O presidente brasileiro Jair Bolsonaro fez um comentário de mau gosto sobre a aparência da atual primeira-dama francesa, Brigitte Macron, que tem 67 anos, o que causou mal-estar diplomático entre Brasil e França. O que pensa sobre o episódio? Eu ouvi falar, mas não saberia comentar as relações políticas entre o Brasil e a França. O que eu posso dizer é que Brigitte é uma pessoa muito charmosa. Ela é tão jovem. Aquele comentário sobre a idade dela não faz nenhum sentido. Quando se convive com Brigitte, não é possível limitá-la à sua idade. Ela esbanja energia, e é uma pessoa muito gentil. Meu único comentário sobre esse caso é que ela é uma mulher adorável e elegante.
E qual sua opinião sobre o mandato de Emmanuel Macron? Quando meu marido era presidente, pude observar que é fácil falar sobre quem está no poder, mas muito difícil estar naquela posição. Por isso, prefiro não fazer críticas a Macron, pois vi de perto como é complexo liderar um país.
Seu marido é conservador e a senhora está mais próxima de uma visão de esquerda. Como fazem para o casamento dar certo? Minha vida não se resume a ideologias. Prefiro sentimentos a ideais. Meu marido é de um partido conservador na França, mas ele não é uma pessoa conservadora. Quando estava no poder, também era muito pouco conservador na prática, e fez um governo audacioso. Eu não sou casada com o partido ou com o político, sou casada com o homem. Nunca me envolvi pessoalmente com política. Como a maioria dos artistas, me identifico mais com os progressistas. Mas a França é um país diferente dos demais.
Em que sentido? Se meu marido morasse nos Estados Unidos, ele seria democrata, e não republicano. Ele tem uma mente muito aberta. Não me preocupo com diferenças políticas em casa. Ele me respeita, eu respeito todas as ideias. Exceto ditadores. Mas posso garantir que estou feliz de ele não estar mais na política.
Por que não gosta de falar de política? Na minha posição, por causa do meu marido, não acho educado ou que caiba a mim falar a respeito. Além disso, a política deveria ser discutida por especialistas. Digo mais: para gostar de política a pessoa tem de gostar de poder. E, a mim, o poder não interessa, pois ele muda as pessoas. Prefiro uma vida tranquila, minha família, minha música. Eu vivo numa bolha.

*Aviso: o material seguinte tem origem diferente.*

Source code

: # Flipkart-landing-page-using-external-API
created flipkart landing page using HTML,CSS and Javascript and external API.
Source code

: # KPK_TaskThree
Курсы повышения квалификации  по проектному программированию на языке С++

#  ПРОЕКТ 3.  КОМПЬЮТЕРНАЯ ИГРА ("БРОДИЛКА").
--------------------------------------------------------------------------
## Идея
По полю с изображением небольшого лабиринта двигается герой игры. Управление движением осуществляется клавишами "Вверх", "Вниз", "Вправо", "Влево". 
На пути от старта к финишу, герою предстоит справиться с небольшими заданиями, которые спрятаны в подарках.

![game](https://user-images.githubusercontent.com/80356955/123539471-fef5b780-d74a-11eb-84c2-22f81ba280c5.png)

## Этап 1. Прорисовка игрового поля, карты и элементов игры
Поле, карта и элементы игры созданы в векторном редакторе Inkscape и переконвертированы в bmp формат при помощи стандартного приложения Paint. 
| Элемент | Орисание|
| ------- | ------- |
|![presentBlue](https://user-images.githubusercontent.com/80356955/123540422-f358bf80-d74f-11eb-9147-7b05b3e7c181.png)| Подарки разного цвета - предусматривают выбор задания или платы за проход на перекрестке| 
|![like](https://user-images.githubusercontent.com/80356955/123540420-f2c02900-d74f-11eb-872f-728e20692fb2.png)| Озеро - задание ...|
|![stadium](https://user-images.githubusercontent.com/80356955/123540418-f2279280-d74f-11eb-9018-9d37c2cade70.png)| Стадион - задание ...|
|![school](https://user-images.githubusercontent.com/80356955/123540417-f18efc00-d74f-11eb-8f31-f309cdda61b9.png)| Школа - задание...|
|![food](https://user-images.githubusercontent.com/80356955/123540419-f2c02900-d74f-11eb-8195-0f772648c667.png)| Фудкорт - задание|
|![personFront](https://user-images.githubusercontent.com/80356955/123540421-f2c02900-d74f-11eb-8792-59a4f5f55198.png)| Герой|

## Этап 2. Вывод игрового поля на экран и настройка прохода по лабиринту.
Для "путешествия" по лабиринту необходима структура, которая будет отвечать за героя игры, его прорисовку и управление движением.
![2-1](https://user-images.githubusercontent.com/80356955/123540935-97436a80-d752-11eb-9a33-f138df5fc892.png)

Ser uma mulher bonita em algum momento foi mais uma maldição do que uma bênção? Beleza para mim é um assunto subjetivo. E nunca foi um problema. Quando você se olha, muitas vezes não vê beleza em si mesmo. A carreira de modelo é algo que demanda técnica, foi um emprego que me ajudou a entender e aceitar minha imagem. Essa habilidade de conhecer a si mesmo tem me ajudado em todas as áreas da minha vida. A beleza é relativa, não é uma ciência exata.

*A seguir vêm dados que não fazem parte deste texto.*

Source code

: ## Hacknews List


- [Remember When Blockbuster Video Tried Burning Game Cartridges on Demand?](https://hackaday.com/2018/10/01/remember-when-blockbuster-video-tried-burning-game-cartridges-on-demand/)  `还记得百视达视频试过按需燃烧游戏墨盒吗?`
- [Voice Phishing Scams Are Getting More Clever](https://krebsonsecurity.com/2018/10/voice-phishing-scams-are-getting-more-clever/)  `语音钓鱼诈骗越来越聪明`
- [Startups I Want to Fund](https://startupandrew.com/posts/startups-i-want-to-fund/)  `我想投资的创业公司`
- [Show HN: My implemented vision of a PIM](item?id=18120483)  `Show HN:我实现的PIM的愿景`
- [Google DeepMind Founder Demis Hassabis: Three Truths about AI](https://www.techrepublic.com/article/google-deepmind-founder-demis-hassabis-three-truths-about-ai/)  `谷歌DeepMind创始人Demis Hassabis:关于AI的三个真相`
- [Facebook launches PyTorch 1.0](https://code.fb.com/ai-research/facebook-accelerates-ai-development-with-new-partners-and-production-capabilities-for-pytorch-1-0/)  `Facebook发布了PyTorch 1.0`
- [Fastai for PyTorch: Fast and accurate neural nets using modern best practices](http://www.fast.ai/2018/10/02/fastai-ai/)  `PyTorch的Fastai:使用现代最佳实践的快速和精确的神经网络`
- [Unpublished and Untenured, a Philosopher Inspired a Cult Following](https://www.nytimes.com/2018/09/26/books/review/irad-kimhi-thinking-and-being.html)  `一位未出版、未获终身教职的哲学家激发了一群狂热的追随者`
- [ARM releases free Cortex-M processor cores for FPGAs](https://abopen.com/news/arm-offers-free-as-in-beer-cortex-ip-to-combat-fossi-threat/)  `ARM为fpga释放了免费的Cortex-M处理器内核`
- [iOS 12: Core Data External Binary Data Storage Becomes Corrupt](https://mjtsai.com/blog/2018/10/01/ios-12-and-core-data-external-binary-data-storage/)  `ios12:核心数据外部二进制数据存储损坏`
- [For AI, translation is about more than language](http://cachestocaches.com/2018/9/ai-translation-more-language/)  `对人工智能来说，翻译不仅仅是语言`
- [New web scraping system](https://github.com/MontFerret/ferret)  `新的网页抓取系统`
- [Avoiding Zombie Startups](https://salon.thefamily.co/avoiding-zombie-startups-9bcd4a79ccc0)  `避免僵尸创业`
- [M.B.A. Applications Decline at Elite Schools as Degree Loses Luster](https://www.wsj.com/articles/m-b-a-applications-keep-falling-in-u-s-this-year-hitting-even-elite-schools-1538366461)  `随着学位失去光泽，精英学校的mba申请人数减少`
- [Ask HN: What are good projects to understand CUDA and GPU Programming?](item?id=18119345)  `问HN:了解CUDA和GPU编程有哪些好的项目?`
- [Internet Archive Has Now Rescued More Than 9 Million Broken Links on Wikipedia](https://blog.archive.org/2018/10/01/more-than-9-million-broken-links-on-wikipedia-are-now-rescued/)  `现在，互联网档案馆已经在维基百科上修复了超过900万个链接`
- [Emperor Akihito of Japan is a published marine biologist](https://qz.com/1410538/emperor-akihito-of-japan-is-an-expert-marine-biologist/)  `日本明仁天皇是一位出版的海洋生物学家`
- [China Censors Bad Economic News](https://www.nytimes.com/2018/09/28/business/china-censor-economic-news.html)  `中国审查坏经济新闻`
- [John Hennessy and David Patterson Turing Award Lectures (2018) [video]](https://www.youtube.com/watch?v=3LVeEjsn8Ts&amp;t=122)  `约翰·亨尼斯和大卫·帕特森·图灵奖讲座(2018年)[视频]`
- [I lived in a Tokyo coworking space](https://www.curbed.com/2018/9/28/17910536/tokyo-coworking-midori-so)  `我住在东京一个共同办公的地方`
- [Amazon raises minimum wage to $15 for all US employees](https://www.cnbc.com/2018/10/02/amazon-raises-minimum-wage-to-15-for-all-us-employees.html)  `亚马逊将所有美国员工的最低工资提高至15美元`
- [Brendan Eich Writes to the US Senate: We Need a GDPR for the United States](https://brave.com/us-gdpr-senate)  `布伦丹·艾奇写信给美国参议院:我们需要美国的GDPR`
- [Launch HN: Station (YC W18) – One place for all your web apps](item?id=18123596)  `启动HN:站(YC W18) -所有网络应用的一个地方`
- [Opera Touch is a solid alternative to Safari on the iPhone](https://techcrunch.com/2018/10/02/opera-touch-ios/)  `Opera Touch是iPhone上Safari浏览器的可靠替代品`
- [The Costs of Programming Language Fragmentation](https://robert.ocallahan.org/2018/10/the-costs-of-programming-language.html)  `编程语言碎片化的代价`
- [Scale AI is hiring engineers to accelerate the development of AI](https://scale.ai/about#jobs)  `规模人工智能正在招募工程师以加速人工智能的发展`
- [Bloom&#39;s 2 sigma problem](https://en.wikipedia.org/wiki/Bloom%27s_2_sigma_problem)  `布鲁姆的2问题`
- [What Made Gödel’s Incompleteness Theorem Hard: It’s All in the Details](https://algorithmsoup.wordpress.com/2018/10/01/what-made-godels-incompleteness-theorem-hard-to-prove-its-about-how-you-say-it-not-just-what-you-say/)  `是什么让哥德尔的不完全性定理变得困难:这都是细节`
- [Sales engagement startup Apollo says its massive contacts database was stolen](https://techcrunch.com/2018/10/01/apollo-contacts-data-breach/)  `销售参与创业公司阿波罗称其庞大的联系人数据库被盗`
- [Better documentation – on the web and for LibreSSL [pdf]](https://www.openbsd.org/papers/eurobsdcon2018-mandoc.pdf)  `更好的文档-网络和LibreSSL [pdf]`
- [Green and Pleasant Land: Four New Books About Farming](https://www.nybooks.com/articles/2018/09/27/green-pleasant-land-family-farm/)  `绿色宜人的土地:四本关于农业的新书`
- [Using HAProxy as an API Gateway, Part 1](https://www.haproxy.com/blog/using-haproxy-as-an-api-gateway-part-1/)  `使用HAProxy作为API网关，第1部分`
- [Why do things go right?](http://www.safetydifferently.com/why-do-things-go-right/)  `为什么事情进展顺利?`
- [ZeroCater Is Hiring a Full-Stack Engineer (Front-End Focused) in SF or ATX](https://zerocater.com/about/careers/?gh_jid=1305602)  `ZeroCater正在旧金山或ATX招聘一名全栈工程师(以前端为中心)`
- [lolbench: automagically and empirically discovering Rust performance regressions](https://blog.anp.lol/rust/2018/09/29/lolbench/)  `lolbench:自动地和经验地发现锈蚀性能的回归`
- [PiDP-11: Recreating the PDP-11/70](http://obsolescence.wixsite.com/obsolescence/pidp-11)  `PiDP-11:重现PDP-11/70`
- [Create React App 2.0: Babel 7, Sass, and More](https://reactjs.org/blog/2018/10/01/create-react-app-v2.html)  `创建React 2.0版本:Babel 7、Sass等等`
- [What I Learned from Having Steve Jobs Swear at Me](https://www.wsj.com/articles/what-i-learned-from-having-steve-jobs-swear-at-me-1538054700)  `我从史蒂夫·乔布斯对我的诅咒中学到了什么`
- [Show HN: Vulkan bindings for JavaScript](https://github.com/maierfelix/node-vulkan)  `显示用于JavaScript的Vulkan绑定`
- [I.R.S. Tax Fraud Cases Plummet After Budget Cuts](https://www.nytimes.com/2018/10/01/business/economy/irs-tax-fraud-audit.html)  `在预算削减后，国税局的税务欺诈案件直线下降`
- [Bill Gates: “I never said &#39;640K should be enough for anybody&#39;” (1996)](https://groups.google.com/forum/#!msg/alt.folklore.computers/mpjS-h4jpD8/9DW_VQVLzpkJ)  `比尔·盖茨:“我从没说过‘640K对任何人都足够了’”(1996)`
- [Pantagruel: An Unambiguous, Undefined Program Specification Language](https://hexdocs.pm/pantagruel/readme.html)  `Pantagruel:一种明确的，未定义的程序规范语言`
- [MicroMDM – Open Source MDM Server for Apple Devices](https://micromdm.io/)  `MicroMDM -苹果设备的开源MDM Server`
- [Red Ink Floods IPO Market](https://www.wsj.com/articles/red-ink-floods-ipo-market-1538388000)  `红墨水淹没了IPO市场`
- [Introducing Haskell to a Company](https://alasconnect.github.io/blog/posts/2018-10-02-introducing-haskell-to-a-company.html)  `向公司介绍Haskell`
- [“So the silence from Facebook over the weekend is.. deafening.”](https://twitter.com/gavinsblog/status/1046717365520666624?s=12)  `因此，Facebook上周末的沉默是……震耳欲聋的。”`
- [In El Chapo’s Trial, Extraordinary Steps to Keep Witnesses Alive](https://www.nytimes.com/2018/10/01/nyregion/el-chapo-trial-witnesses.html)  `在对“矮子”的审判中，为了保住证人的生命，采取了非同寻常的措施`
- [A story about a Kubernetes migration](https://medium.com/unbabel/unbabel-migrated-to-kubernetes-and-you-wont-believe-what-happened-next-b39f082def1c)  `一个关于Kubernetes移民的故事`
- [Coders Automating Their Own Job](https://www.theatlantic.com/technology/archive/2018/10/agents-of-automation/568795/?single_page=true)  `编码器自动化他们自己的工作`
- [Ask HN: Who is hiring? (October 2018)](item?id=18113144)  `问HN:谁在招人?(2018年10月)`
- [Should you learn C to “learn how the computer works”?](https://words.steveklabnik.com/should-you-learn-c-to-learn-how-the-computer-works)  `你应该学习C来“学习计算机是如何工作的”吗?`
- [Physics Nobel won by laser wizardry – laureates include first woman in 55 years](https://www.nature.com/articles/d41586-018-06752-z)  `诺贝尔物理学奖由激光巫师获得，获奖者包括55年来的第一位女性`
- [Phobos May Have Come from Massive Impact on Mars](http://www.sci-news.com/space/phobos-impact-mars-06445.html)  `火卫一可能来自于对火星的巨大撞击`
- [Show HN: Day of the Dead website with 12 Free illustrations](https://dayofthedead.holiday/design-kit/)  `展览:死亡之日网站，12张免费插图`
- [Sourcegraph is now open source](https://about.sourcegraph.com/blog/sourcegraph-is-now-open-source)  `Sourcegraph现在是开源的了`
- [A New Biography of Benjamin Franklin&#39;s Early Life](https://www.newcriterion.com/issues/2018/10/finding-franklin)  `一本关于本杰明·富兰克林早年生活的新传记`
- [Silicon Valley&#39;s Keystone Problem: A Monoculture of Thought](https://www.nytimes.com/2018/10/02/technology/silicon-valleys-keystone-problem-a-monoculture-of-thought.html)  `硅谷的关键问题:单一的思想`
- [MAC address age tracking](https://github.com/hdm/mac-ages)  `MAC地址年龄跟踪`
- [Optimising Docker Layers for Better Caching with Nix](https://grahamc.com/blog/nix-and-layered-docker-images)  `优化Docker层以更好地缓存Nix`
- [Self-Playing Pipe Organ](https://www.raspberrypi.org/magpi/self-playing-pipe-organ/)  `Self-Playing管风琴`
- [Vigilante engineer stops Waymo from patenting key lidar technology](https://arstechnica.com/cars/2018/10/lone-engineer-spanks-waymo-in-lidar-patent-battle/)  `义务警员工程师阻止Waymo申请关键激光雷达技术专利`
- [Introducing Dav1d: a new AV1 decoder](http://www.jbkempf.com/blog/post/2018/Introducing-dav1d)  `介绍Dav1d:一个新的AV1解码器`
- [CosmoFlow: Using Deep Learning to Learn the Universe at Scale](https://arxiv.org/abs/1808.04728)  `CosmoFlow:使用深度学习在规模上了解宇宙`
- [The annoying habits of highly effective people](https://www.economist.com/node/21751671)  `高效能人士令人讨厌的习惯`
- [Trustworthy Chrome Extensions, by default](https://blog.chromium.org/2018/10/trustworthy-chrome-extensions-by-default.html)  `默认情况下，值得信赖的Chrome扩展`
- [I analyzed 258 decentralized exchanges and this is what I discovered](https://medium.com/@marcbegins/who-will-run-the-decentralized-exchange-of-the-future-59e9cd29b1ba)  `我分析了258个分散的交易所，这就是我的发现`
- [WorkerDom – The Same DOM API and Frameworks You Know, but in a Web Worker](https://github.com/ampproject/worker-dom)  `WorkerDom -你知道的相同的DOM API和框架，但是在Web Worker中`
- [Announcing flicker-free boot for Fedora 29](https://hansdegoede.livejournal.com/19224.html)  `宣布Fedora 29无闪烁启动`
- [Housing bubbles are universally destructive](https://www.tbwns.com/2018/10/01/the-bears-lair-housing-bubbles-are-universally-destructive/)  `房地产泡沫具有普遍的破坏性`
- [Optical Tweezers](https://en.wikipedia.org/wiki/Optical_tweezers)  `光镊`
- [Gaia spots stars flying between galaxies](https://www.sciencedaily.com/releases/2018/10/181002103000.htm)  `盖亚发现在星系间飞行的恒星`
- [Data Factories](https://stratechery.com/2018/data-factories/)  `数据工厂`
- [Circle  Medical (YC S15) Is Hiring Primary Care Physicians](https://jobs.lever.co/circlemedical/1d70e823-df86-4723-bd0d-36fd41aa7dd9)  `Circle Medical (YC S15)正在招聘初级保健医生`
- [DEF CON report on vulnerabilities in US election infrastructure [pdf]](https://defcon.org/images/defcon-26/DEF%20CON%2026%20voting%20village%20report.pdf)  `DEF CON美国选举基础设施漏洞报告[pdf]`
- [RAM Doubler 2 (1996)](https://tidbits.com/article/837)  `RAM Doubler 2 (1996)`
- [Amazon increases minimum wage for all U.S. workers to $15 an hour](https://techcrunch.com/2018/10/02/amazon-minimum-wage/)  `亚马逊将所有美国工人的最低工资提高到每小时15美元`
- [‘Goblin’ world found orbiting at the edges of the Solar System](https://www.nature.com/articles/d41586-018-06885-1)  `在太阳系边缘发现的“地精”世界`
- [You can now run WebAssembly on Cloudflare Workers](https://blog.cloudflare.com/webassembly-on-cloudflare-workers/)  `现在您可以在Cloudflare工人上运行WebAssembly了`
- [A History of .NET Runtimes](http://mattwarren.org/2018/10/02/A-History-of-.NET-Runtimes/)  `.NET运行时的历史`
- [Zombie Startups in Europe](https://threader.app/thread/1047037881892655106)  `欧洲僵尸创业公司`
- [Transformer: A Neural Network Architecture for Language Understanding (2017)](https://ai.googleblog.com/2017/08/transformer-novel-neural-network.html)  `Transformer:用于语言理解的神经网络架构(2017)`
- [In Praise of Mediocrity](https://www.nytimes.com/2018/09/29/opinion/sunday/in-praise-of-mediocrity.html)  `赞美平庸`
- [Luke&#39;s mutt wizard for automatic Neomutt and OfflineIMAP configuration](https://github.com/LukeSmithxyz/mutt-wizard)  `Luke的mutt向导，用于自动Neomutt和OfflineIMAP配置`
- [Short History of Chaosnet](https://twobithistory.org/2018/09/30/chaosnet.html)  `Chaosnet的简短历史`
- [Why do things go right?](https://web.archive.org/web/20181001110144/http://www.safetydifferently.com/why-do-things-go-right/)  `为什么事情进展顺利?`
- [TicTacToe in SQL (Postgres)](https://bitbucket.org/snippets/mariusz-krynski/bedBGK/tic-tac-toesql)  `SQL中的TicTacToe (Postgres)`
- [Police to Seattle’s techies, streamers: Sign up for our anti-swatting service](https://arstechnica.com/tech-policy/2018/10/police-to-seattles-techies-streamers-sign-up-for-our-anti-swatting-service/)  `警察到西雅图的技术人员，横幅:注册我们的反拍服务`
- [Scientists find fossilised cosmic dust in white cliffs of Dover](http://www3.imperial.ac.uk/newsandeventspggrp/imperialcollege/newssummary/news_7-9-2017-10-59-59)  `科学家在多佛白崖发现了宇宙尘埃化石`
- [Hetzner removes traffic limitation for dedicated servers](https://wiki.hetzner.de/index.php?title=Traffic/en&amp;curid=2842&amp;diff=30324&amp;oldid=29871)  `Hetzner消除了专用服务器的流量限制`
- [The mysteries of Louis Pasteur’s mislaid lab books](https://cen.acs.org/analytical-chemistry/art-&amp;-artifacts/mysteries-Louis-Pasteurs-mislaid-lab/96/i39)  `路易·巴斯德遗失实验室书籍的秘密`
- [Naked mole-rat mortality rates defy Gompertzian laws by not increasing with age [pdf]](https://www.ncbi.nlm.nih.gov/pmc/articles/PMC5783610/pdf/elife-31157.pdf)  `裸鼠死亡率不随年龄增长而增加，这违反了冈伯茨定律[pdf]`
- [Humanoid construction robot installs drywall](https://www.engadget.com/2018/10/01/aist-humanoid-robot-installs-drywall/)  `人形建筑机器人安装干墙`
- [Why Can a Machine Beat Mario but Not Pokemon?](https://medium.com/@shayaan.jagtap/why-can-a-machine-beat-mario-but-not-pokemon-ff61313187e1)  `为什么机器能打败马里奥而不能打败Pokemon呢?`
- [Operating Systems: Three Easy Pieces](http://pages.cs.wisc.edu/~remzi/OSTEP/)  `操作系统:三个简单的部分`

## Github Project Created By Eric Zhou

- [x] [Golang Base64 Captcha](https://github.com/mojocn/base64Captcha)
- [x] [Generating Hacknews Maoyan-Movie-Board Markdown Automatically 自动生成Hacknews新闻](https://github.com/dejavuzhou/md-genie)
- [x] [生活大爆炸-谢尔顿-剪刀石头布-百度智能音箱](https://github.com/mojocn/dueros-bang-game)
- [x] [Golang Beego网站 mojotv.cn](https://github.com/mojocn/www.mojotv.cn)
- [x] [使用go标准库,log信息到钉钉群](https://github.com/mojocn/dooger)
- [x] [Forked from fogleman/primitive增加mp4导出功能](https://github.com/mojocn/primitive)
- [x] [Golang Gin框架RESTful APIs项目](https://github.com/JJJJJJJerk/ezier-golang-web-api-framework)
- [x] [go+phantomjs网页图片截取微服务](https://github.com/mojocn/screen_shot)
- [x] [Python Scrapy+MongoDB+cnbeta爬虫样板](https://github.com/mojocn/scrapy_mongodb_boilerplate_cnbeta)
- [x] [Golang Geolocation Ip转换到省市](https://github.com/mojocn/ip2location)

Relativa ou não, a senhora tem consciência de que é de fato bonita? Para mim, a beleza tem a ver com graciosidade e charme. Somos treinados a ver beleza na juventude, por exemplo. Depois de certa idade, não é mais beleza, é charme, é o jeito de conviver, é o que se passa através do olhar. A beleza tem muitas formas: eu enxergo beleza, beleza física mesmo, na maior parte das pessoas que vejo.
Essa autoconsciência tão forte sobre sua imagem afeta o jeito como enxerga o processo de amadurecer? Como tudo na vida, envelhecer tem seu lado bom e ruim. Mas o mundo mudou. Ter mais de 50 anos hoje não é sinônimo de velhice. Seria se estivéssemos no século XVIII ou XIX. O problema não é envelhecer, mas, sim, morrer. Se você envelhece, significa que não morreu, então está com sorte (risos). Claro, eu preferiria ter o corpo que eu tinha aos 25 anos de idade. Mas é impossível. Então não me preocupo com isso. Direciono minha energia para o que está sob meu controle, e envelhecer não faz parte disso. Só tenho de aceitar.
A senhora foi criticada por feministas após sair na capa de uma revista em 2012 dizendo que não achava o movimento necessário nos dias de hoje. Mudou de ideia? O feminismo é um movimento respeitável e encorajador, e naturalmente o apoio, mas o que eu quis dizer na época é que não sou uma militante. Não tenho o temperamento para isso. Eu observo e apoio o feminismo, sua história, suas causas. Mas não sou uma líder, não tenho essa habilidade. Sou como qualquer outra mulher que acredita na igualdade de direitos. Admiro como o movimento tem feito progresso ao longo das décadas, e respeito as dificuldades que mulheres no passado viveram. Sou uma grande admiradora da Simone de Beauvoir.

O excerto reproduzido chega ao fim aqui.